Ageing population will have huge impact on social services, Lords told

Committee to report startling findings of wide-ranging investigation into over-65s and implications for British society
Elderly couple dancing
A Lords inquiry has prompted warnings there is no proper plan is in place to cope with the dramatic increase in over-65s.Photograph: Christopher Furlong/Getty Images

Startling details about Britain’s rapidly ageing population and its potential impact on social services have emerged in evidence to a parliamentary inquiry, prompting warnings that no proper plan is in place to cope with the dramatic increase in those aged over 65.
• Half of those born after 2007 can expect to live to over 100.

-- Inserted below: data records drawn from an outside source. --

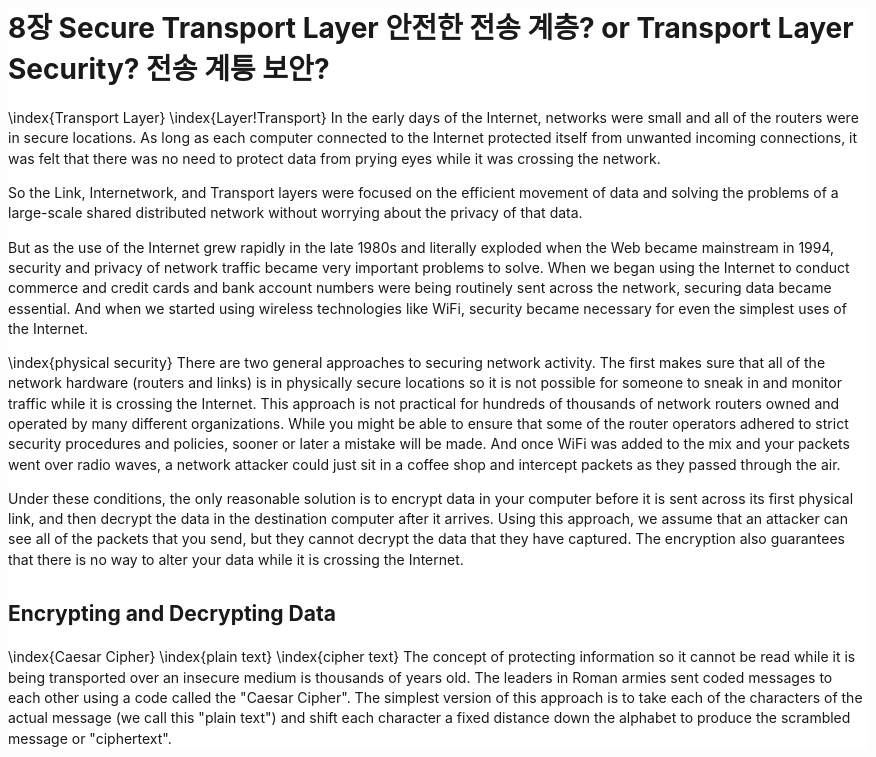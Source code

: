 8장 Secure Transport Layer
안전한 전송 계층? or
Transport Layer Security?
전송 계틍 보안?
======================

\index{Transport Layer}
\index{Layer!Transport}
In the early days of the Internet, networks were small and all of the
routers were in secure locations. As long as each computer connected
to the Internet protected itself from unwanted incoming connections,
it was felt that there was no need to protect data from prying eyes
while it was crossing the network.

So the Link, Internetwork, and Transport layers were focused on the
efficient movement of data and solving the problems of a large-scale
shared distributed network without worrying about the privacy of that data.

But as the use of the Internet grew rapidly in the late 1980s and literally
exploded when the Web became mainstream in 1994, security and privacy of
network traffic became very important problems to solve. When we began
using the Internet to conduct commerce and credit cards and bank account
numbers were being routinely sent across the network, securing data
became essential. And when we started using wireless technologies like WiFi,
security became necessary for even the simplest uses of the Internet.

\index{physical security}
There are two general approaches to securing network activity. The first
makes sure that all of the network hardware (routers and links) is in
physically secure locations so it is not possible for someone to sneak in
and monitor traffic while it is crossing the Internet. This approach is not
practical for hundreds of thousands of network routers owned and operated by
many different organizations. While you might be able to ensure that some of
the router operators adhered to strict security procedures and policies,
sooner or later a mistake will be made. And once WiFi was added to the mix
and your packets went over radio waves, a network attacker could just sit
in a coffee shop and intercept packets as they passed through the air.

Under these conditions, the only reasonable solution is to encrypt data in
your computer before it is sent across its first physical link, and then decrypt
the data in the destination computer after it arrives. Using this approach, we
assume that an attacker can see all of the packets that you send, but they
cannot decrypt the data that they have captured. The encryption also guarantees
that there is no way to alter your data while it is crossing the Internet.

Encrypting and Decrypting Data
------------------------------

\index{Caesar Cipher}
\index{plain text}
\index{cipher text}
The concept of protecting information so it cannot be read while it is being
transported over an insecure medium is thousands of years old. The leaders
in Roman armies sent coded messages to each other using a code called the
"Caesar Cipher". The simplest version of this approach is to take each of the
characters of the actual message (we call this "plain text") and shift
each character a fixed distance down the alphabet to produce the
scrambled message or "ciphertext".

• Between 2010 and 2030 the number of people aged over 65 will increase by 51%.

• The number of people aged over 85 will double during the same period.

The most dramatic warnings to the Lords committee, which focused on 2020-2030, were for the NHS. Filkin criticises health bosses for not making detailed forecasts, and evidence from experts showed the scale of the crisis facing hospitals, specialist services and care homes.

The Nuffield Trust predicted a 32% increase in elderly people with moderate or severe disability, and a 32%-50% rise in over-65s with chronic diseases. Even assuming “heroic” productivity improvements, the NHS would have a £28bn-£34bn shortfall – a significant proportion of its £110bn annual budget.

Graphic-ageing-population-001In the shorter term, the Department of Health expects the number of elderly people aged over 65 to grow by 51% in the two decades to 2030, and those aged over 85 to rise even more steeply, by 101%.

Throughout the inquiry however, experts have cautioned that the level of certainty about population ageing forecasts drops noticeably with regard to later years.

The problem is not simply one of numbers: experts warned that the NHS was not well set up to help elderly people with long-term and complicated health problems.

“We asked the question: is the system coping with the current level [of health pressures] and the evidence we got is it isn’t,” he said. “[So] how is it going to cope in a near future, seven to 17 years’ time, when we have massively increased demand coming into the system?”

Filkin, a Labour peer, said there needed to be at least a strategy along the lines of those developed for future defence needs, climate change and energy security.

“Given the sort of data given to us in evidence, it’s pretty clear we have major social change coming and we’d expect them [ministers] to have some sort of idea.”

The report will not just draw attention to problems ahead and recommend solutions; other issues it will highlight include pensions, the public cost of rising health and elderly care and pensions, and how to keep more elderly people who want to work in jobs.

“Today’s older people are in the vanguard of an extraordinary revolution in longevity that is radically changing the structure of our society,” said Michelle Mitchell, director general of the charity Age UK.

“However, the wider implications of a changing population are often viewed by parliamentarians through a narrow lens, defined by the remit of specific committees.

“In having such a breadth of scope, the Lords committee has compiled the evidence base to take the long, expert view on demographic change. This will help to address public service reform on health, care, housing, income and age equality issues, which if thoughtfully integrated and effectively delivered, will create the foundation point for a good quality of life in old age.”